Methods: Participation of healthcare facilities (HCF) to this surveillance network (called AES-Raisin) is voluntary and anonymous. BBFE were documented using a standardised questionnaire adapted from Geres studies. The questionnaire documents the nature, circumstances (mechanism, type of device, infectious status of the source) and follow-up of each BBFE. Incidence of BBFE is reported per 100 hospitalisation beds. 
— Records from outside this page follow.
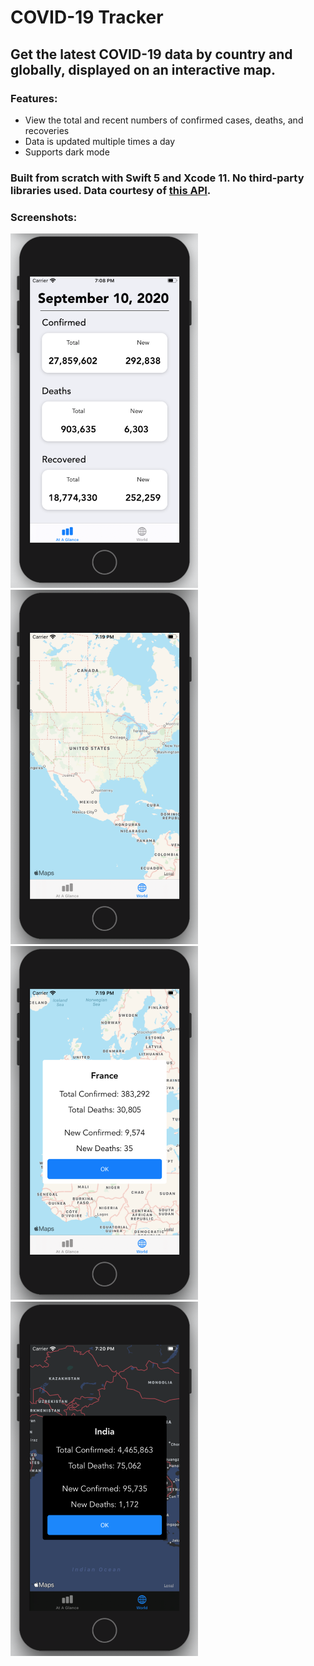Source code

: # COVID-19 Tracker

## Get the latest COVID-19 data by country and globally, displayed on an interactive map.

### Features:
* View the total and recent numbers of confirmed cases, deaths, and recoveries
* Data is updated multiple times a day
* Supports dark mode

### Built from scratch with Swift 5 and Xcode 11. No third-party libraries used. Data courtesy of [this API](https://covid19api.com/).

### Screenshots:

<img src = "screenshots/overview.png" width = 300>
<img src = "screenshots/mapview.png" width = 300>
<img src = "screenshots/popup.png" width = 300>
<img src = "screenshots/popup-dark.png" width = 300>

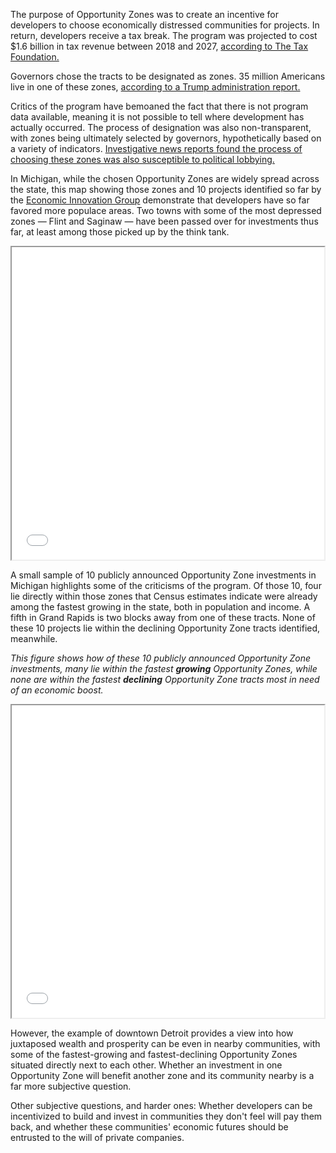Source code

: The purpose of Opportunity Zones was to create an incentive for developers to choose economically distressed communities for projects. In return, developers receive a tax break. The program was projected to cost $1.6 billion in tax revenue between 2018 and 2027, <a href = "https://taxfoundation.org/opportunity-zones-what-we-know-and-what-we-dont/">according to The Tax Foundation.</a>

<p>Governors chose the tracts to be designated as zones. 35 million Americans live in one of these zones, <a href="https://opportunityzones.hud.gov/sites/opportunityzones.hud.gov/files/documents/OZ_One_Year_Report.pdf"> according to a Trump administration report.</a></p>

<p>Critics of the program have bemoaned the fact that there is not program data available, meaning it is not possible to tell where development has actually occurred. The process of designation was also non-transparent, with zones being ultimately selected by governors, hypothetically based on a variety of indicators. <a href="https://www.propublica.org/article/superyacht-marina-west-palm-beach-opportunity-zone-trump-tax-break-to-help-the-poor-went-to-a-rich-gop-donor">Investigative news reports found the process of choosing these zones was also susceptible to political lobbying.</a> </p>

<p>In Michigan, while the chosen Opportunity Zones are widely spread across the state, this map showing those zones and 10 projects identified so far by the <a href = "https://eig.org/oz-activity-map">Economic Innovation Group</a> demonstrate that developers have so far favored more populace areas. Two towns with some of the most depressed zones — Flint and Saginaw — have been passed over for investments thus far, at least among those picked up by the think tank.</p>

<iframe src="opzones_map.html" height="500" width="500"></iframe>

<p>A small sample of 10 publicly announced Opportunity Zone investments in Michigan highlights some of the criticisms of the program. Of those 10, four lie directly within those zones that Census estimates indicate were already among the fastest growing in the state, both in population and income. A fifth in Grand Rapids is two blocks away from one of these tracts. None of these 10 projects lie within the declining Opportunity Zone tracts identified, meanwhile. </p>

<i>This figure shows how of these 10 publicly announced Opportunity Zone investments, many lie within the fastest <strong>growing</strong> Opportunity Zones, while none are within the fastest <strong>declining</strong> Opportunity Zone tracts most in need of an economic boost. </i>

<iframe src="opzones_map_zoom.html" height="500" width="500"></iframe>

<p> However, the example of downtown Detroit provides a view into how juxtaposed wealth and prosperity can be even in nearby communities, with some of the fastest-growing and fastest-declining Opportunity Zones situated directly next to each other. Whether an investment in one Opportunity Zone will benefit another zone and its community nearby is a far more subjective question.</p>

<p>Other subjective questions, and harder ones: Whether developers can be incentivized to build and invest in communities they don't feel will pay them back, and whether these communities' economic futures should be entrusted to the will of private companies.</p>
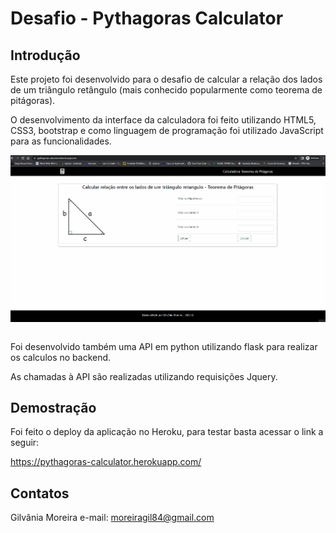 # Desafio - Pythagoras Calculator
## Introdução
Este projeto foi desenvolvido para o desafio de calcular a relação dos lados de um triângulo retângulo (mais conhecido popularmente como teorema de pitágoras).


O desenvolvimento da interface da calculadora foi feito utilizando HTML5, CSS3, bootstrap e como linguagem de
programação foi utilizado JavaScript para as funcionalidades.
<p align="center">
  <img src="./frontend/express/images/tela.gif" alt="Teorema de Pitágoras" style="width:800px;display: block;"/><br>
</p>
Foi desenvolvido também uma API em python utilizando flask para realizar os calculos no backend.

As chamadas à API são realizadas utilizando requisições Jquery.

## Demostração
Foi feito o deploy da aplicação no Heroku, para testar basta acessar o link a seguir:

https://pythagoras-calculator.herokuapp.com/

## Contatos
Gilvânia Moreira
e-mail: moreiragil84@gmail.com



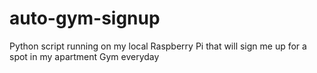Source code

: # auto-gym-signup
Python script running on my local Raspberry Pi that will sign me up for a spot in my apartment Gym everyday
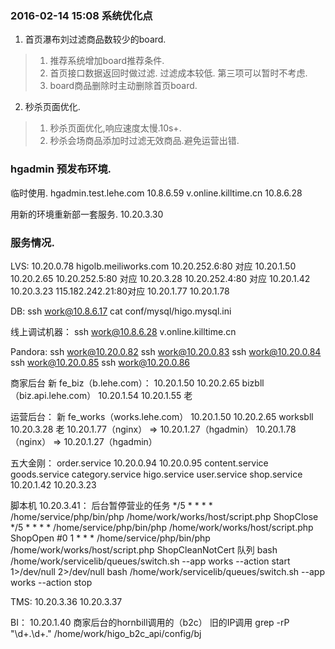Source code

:### 2016-02-14 15:08  系统优化点

1. 首页瀑布刘过滤商品数较少的board.

> 1. 推荐系统增加board推荐条件.
> 2. 首页接口数据返回时做过滤. 过滤成本较低. 第三项可以暂时不考虑.
> 3. board商品删除时主动删除首页board.

2. 秒杀页面优化.

> 1. 秒杀页面优化,响应速度太慢.10s+.
> 2. 秒杀会场商品添加时过滤无效商品.避免运营出错.
>

### hgadmin 预发布环境.
临时使用.
hgadmin.test.lehe.com  10.8.6.59
v.online.killtime.cn   10.8.6.28


用新的环境重新部一套服务.
10.20.3.30


### 服务情况.

LVS:
10.20.0.78  higolb.meiliworks.com
10.20.252.6:80  对应 10.20.1.50  10.20.2.65
10.20.252.5:80  对应 10.20.3.28
10.20.252.4:80  对应 10.20.1.42  10.20.3.23
115.182.242.21:80对应 10.20.1.77  10.20.1.78

DB:
ssh work@10.8.6.17
cat conf/mysql/higo.mysql.ini

线上调试机器：
ssh work@10.8.6.28
v.online.killtime.cn

Pandora:
ssh work@10.20.0.82
ssh work@10.20.0.83
ssh work@10.20.0.84
ssh work@10.20.0.85
ssh work@10.20.0.86


商家后台
新
fe_biz（b.lehe.com）：
10.20.1.50
10.20.2.65
bizbll（biz.api.lehe.com）
10.20.1.54
10.20.1.55
老


运营后台：
新
fe_works（works.lehe.com）
10.20.1.50
10.20.2.65
worksbll
10.20.3.28
老
10.20.1.77（nginx） => 10.20.1.27（hgadmin）
10.20.1.78（nginx） => 10.20.1.27（hgadmin）

五大金刚：
order.service
10.20.0.94
10.20.0.95
content.service
goods.service
category.service
higo.service
user.service
shop.service
10.20.1.42
10.20.3.23

脚本机 10.20.3.41：
后台暂停营业的任务
*/5 * * * * /home/service/php/bin/php /home/work/works/host/script.php  ShopClose
*/5 * * * * /home/service/php/bin/php /home/work/works/host/script.php  ShopOpen
#0 1 * * * /home/service/php/bin/php /home/work/works/host/script.php  ShopCleanNotCert
队列
bash /home/work/servicelib/queues/switch.sh  --app works --action start 1>/dev/null 2>/dev/null
bash /home/work/servicelib/queues/switch.sh  --app works --action stop


TMS:
10.20.3.36
10.20.3.37


BI：
10.20.1.40 商家后台的hornbill调用的（b2c）
旧的IP调用 grep -rP "\d+\.\d+\." /home/work/higo_b2c_api/config/bj
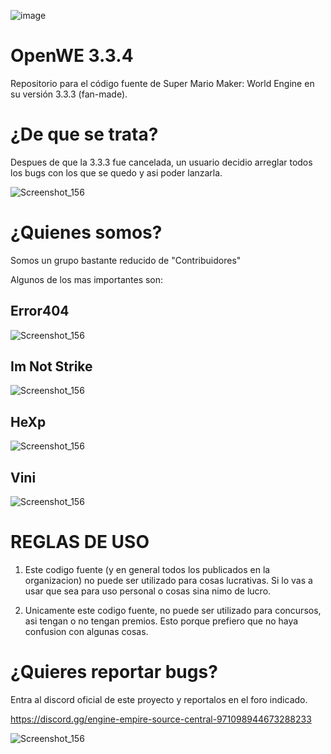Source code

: ![image](https://github.com/Open-WE/OpenWE/assets/97027903/ab27c650-9068-478b-bb1f-648dd4891ff7)
# OpenWE 3.3.4
Repositorio para el código fuente de Super Mario Maker: World Engine en su versión 3.3.3 (fan-made).

# ¿De que se trata?
Despues de que la 3.3.3 fue cancelada, un usuario decidio arreglar todos los bugs con los que se quedo y asi poder lanzarla.

![Screenshot_156](https://github.com/Open-WE/OpenWE/assets/115595968/aa64ac41-07fa-42cf-a400-00b30da08521)

# ¿Quienes somos?

Somos un grupo bastante reducido de "Contribuidores"

Algunos de los mas importantes son:

## Error404
![Screenshot_156](https://images-ext-1.discordapp.net/external/jF4MgOpi8vj7gqyUXBy6M3nyZTKlaKaM-SaY2zf54Qo/%3Fsize%3D256/https/cdn.discordapp.com/avatars/1105497278585765908/1bcc8c69825fe79c042735d120ce3070.png?width=230&height=230)
## Im Not Strike
![Screenshot_156](https://cdn.discordapp.com/avatars/891578961950289951/a_044b0f75ef695e6e8164312123709669.gif?size=256)
## HeXp
![Screenshot_156](https://images-ext-1.discordapp.net/external/RAds_jcRprtuV__Rxxe_xkFw7Du-8JZmbXdq9CIWXas/%3Fsize%3D256/https/cdn.discordapp.com/avatars/801458646914695218/a_794d643225a23d9b23c058a7457afb52.gif?width=230&height=230)
## Vini 
![Screenshot_156](https://images-ext-1.discordapp.net/external/KBy9oLa6_ndM8R-cDQ9t15vlHxhncbibCf1vNs5kPZ0/%3Fsize%3D256/https/cdn.discordapp.com/avatars/913022807842123817/2d66ff3eea6cf83d79998b66842feb7b.png?width=230&height=230)

# REGLAS DE USO

1. Este codigo fuente (y en general todos los publicados en la organizacion) no puede ser utilizado para cosas lucrativas. Si lo vas a usar que sea para uso personal o cosas sina nimo de lucro.

2. Unicamente este codigo fuente, no puede ser utilizado para concursos, asi tengan o no tengan premios. Esto porque prefiero que no haya confusion con algunas cosas. 

# ¿Quieres reportar bugs?

Entra al discord oficial de este proyecto y reportalos en el foro indicado.

https://discord.gg/engine-empire-source-central-971098944673288233

![Screenshot_156](https://images-ext-2.discordapp.net/external/HhxdtCPccB509vQDpG2LmlgrLs0g0moGla8mXmLiCQ8/%3Fsize%3D256/https/cdn.discordapp.com/icons/971098944673288233/a_cca04d2810373834a19dc719bd0b6b90.gif?width=230&height=230)
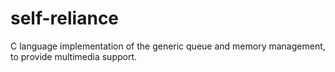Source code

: # self-reliance
C language implementation of the generic queue and memory management, to provide multimedia support.
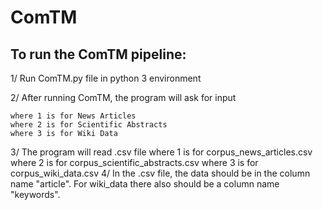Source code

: # ComTM

## To run the ComTM pipeline:
1/ Run ComTM.py file in python 3 environment

2/ After running ComTM, the program will ask for input

	where 1 is for News Articles
	where 2 is for Scientific Abstracts
	where 3 is for Wiki Data
3/ The program will read .csv file
	where 1 is for corpus_news_articles.csv
	where 2 is for corpus_scientific_abstracts.csv
	where 3 is for corpus_wiki_data.csv
4/ In the .csv file, the data should be in the column name "article". For wiki_data there also should be a column name "keywords".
Results: In 2007, 15,605 BBFE were documented in 626 participating HCF, which accounted for 22 % of HCF and 46 % of hospitalisation beds in France, in steady increase since 2002. HCV or HIV status of the source was not known for more than 20 % of documented BBFE. Post-exposure prophylaxis (PEP) decreased at 4 % of exposed personnel (6.3% in 2002) and was discontinued in 41 % mainly because the source patient appeared secondary to be seronegative for HIV. Since 2004, sutures were the most frequent cause of BBFE associated with suture needles (more than subcutaneous injections) and accounted for 1,270 (10 %) of all BBFE occurred in surgery, obstetrics and in ICU or emergency rooms. Prevention through education and use of blunt suture needles is still a priority. Compliance to glove use increased from 58 % in 2002 to 67 % in 2007 as did the sharps disposal containers accessibility from 66 % in 2004 to 72 % leaving however a huge number of at-risk behaviors. Although in progress, the proportion of safety devices remained low in 2006 with 31 % for intravascular catheters and 32 % for needles for implantable devices. BBFE overall incidence was 7.5 per 100 beds. Considering that all French hospitals account for 448,505 beds, 33,628 BBFE could have occurred in France in 2007. Compared with 2004 (8.9% incidence and 41,429 estimated declared BBFE) we could estimate at nearly 8,000 the number of prevented accidents.

Conclusions: Our results led us to think that HCWs safety has been sharply increased during the past four years. To maintain and strengthen this tendency is the challenge of the new French 2009-2013 nosocomial infection prevention program with a one fourth BBFE incidence reduction objective.